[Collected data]
-------------------------
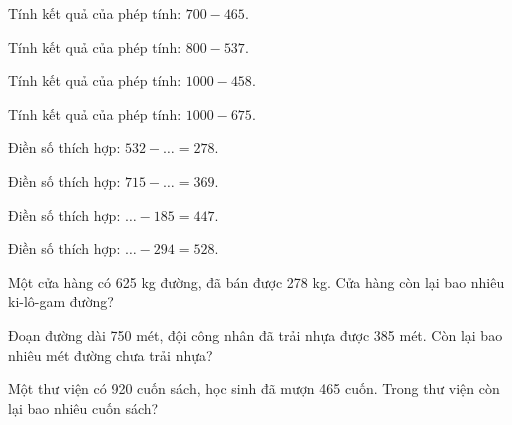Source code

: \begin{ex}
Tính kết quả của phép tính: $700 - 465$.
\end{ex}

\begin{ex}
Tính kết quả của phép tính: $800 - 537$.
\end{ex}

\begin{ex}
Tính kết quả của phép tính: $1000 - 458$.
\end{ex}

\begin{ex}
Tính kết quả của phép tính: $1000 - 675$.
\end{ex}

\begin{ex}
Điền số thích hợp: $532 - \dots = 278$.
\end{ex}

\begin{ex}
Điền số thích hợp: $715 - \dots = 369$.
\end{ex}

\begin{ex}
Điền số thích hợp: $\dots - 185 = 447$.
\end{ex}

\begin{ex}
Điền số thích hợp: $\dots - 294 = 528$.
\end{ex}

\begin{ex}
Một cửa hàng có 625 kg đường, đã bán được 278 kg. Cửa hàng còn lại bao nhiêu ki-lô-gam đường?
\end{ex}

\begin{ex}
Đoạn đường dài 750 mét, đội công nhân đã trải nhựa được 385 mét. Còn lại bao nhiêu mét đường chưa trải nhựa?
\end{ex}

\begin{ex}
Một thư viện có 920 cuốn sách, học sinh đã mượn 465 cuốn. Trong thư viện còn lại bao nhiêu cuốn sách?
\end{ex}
-------------------------
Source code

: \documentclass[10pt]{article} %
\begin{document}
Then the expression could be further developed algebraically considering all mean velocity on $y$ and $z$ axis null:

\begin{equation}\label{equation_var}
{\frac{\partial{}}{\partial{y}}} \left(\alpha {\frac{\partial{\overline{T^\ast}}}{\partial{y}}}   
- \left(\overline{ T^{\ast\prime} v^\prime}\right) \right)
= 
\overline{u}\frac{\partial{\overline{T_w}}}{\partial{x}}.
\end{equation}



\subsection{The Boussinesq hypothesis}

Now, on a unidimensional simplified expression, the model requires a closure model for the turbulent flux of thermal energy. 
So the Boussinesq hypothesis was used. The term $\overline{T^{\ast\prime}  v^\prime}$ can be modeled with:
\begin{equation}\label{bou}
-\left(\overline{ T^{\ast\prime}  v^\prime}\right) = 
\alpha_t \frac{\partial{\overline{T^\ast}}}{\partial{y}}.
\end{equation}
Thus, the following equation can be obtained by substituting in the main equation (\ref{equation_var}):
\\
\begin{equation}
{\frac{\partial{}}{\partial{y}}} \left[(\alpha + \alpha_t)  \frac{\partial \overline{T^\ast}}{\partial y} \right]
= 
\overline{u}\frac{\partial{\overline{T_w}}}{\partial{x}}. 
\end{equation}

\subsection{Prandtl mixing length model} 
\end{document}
-------------------------
**YOUR INSTRUCTIONS:** In the lines above, find the word "được" and copy each line that contains it.

**WRITTEN SOLUTION:**
Một cửa hàng có 625 kg đường, đã bán được 278 kg. Cửa hàng còn lại bao nhiêu ki-lô-gam đường?
Đoạn đường dài 750 mét, đội công nhân đã trải nhựa được 385 mét. Còn lại bao nhiêu mét đường chưa trải nhựa?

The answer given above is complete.